··· EXCERPTED DATA ···
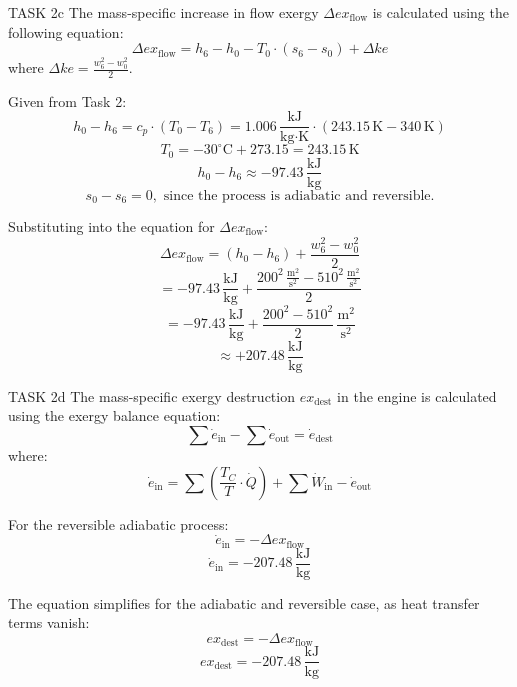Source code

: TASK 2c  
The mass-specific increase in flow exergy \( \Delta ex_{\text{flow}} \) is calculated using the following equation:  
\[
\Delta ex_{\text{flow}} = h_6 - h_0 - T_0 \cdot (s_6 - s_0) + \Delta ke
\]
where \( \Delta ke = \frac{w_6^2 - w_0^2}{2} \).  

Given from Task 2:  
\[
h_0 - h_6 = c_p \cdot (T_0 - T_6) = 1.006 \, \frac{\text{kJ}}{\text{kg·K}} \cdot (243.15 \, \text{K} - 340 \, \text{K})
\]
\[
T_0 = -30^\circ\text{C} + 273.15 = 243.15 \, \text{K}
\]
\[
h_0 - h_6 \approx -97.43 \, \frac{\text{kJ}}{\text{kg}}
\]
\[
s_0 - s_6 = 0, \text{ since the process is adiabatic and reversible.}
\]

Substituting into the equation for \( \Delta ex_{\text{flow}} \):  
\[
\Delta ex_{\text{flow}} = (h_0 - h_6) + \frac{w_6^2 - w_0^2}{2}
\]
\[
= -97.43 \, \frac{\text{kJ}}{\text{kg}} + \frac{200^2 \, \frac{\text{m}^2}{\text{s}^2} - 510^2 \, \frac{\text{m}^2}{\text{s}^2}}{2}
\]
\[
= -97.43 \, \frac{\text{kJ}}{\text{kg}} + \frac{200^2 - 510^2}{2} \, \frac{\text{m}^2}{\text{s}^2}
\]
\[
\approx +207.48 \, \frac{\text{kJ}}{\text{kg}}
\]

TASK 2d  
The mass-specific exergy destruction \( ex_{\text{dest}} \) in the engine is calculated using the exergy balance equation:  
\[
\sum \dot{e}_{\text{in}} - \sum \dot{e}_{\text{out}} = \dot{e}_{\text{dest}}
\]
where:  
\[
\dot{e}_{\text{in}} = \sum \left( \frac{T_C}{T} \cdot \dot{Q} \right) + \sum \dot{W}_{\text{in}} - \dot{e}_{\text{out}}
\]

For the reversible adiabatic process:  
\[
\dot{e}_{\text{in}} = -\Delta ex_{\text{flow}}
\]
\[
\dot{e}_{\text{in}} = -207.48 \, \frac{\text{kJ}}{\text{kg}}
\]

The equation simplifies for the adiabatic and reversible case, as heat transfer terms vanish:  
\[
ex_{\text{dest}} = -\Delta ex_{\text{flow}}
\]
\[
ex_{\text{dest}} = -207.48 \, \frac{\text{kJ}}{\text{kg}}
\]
···
■ **WHAT TO DO**: Each line of the records that holds the word "specific" should be copied out.

■ **SOLUTION TO THE PROBLEM**:
The mass-specific increase in flow exergy \( \Delta ex_{\text{flow}} \) is calculated using the following equation:  
The mass-specific exergy destruction \( ex_{\text{dest}} \) in the engine is calculated using the exergy balance equation:  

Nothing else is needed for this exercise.